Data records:
- - - - -

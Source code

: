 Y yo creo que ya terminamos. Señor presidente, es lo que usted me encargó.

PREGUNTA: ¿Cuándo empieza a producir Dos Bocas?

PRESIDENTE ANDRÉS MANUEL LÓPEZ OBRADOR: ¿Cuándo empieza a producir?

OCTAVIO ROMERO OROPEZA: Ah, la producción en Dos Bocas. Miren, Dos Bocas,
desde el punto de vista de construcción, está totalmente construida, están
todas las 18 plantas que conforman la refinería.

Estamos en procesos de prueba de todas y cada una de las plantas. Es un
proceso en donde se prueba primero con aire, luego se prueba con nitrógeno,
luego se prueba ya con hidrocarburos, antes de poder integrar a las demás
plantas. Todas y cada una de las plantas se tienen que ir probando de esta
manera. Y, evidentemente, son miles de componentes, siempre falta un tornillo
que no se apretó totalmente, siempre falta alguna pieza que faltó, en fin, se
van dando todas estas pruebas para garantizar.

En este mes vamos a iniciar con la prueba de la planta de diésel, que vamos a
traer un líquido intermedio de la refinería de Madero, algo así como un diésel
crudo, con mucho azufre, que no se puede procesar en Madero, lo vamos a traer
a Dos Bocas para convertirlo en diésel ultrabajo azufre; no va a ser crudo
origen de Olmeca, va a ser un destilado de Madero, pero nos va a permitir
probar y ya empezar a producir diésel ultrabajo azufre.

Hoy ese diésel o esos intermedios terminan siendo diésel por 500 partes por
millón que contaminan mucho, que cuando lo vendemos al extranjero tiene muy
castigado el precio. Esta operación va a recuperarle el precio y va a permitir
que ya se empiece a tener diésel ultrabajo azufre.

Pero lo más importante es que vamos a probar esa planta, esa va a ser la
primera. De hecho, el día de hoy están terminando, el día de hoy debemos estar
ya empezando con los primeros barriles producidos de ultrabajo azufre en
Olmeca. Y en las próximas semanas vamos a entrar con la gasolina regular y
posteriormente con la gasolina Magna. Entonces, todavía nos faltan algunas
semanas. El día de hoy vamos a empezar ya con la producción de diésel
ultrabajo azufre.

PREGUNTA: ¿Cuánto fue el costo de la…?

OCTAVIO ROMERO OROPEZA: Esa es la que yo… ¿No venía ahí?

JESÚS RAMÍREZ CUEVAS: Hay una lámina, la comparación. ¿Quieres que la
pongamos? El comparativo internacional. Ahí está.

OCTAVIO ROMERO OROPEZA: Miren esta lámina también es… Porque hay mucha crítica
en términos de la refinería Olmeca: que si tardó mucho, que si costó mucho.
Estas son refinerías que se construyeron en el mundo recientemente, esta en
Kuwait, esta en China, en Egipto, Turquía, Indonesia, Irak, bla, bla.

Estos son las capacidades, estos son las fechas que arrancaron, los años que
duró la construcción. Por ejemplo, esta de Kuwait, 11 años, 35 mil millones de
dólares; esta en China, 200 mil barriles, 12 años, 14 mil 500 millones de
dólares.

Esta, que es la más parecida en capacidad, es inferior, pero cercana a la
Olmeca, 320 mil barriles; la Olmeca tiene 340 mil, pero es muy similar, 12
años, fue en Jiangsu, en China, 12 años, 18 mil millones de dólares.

- - - - -

Exercise aim — An exact, complete copy of the lines above from the one with "pongamos? El comparativo" through the one with "Estos son las capacidades, estos" is the whole answer.

Your response —
pongamos? El comparativo internacional. Ahí está.

OCTAVIO ROMERO OROPEZA: Miren esta lámina también es… Porque hay mucha crítica
en términos de la refinería Olmeca: que si tardó mucho, que si costó mucho.
Estas son refinerías que se construyeron en el mundo recientemente, esta en
Kuwait, esta en China, en Egipto, Turquía, Indonesia, Irak, bla, bla.

Estos son las capacidades, estos son las fechas que arrancaron, los años que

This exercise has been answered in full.